In the past years, Multi-Objective Evolutionary Algorithms (MOEAs) have been frequently used for color image segmentation25, 30. The purpose of these algorithms is to find optimal cluster centers. But these methods also suffer from higher computational requirements. To address this limitation, Kriging-assisted reference vector evolutionary algorithm (KREVA) based methods were proposed30, 31. A new deep learning method combined attention mechanisms and JGate modules into the Residual U-Net architecture for brain tumor segmentation32. This technique successfully extracted contextual information and minute details from brain MRI images to improve segmentation accuracy.
A method combined level sets with Backchannel Filling Convolutional Neural Networks (CNNs) for segmentation of skin lesions in images33. Lesion boundaries were enhanced by delineation of by filling in missing or unclear regions in skin lesion images; leading to improvement in segmentation accuracy. A method combined YOLOv8 with SAM and HQ-SAM models to achieve thorough multimodal segmentation in medical imaging34. While SAM and HQ-SAM improve segmentation by utilizing multi-scale features and hierarchical contexts; YOLOv8 offers accurate object detection. The combined method improved accuracy and robustness in the segmentation of complex medical images.
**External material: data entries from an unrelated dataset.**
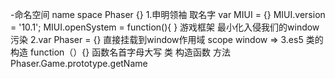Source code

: -命名空间 name space
    Phaser  {}
    1.申明领袖
    取名字 var MIUI = {}
    MIUI.version = '10.1';
    MIUI.openSystem = function(){ }
    游戏框架 最小化入侵我们的window
    污染
    2.var Phaser = {} 直接挂载到window作用域 scope
    window =>
    3.es5 类的构造 function（）{}
    函数名首字母大写 类 构造函数 方法 Phaser.Game.prototype.getName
An algorithm named entropy regularized weighted FCM (EWFCM) used an improved objective function using local-feature weighted entropy regularization method, to select the optimal weights for image features35. A clustering method proposed an objective function to use local feature weighting scheme for finding clusters in images36. A new FCM based cluster weighting and feature weighting method overcame limitations in existing methods37. In CGGFCM, a feature weighting technique was used to improve clustering accuracy and a strategy for automatic cluster weighting to lessen sensitivity to cluster initialization38.
Early detection and diagnosis of cancer leads to successful treatment and lower mortality rates. In recent years, deep learning techniques have been used to achieve improved performance in image segmentation algorithms. An algorithm based on improved fuzzy local information C means (IFF-FLICM) segmentation was successfully used for detection and classification of Dataset-255 brain tumor images39. A study used a variety of machine learning classification method for predicting cervical cancer using different risk factors. Based on this study and analysis of a dataset of around 850 patients, a deep-learning method was proposed for early diagnosis and detection of cervical cancer40. The flowchart of the proposed method incorporates the collection of patient’s information, pre-processing step, training of model, threshold prediction and setting, validation, and final diagnosis.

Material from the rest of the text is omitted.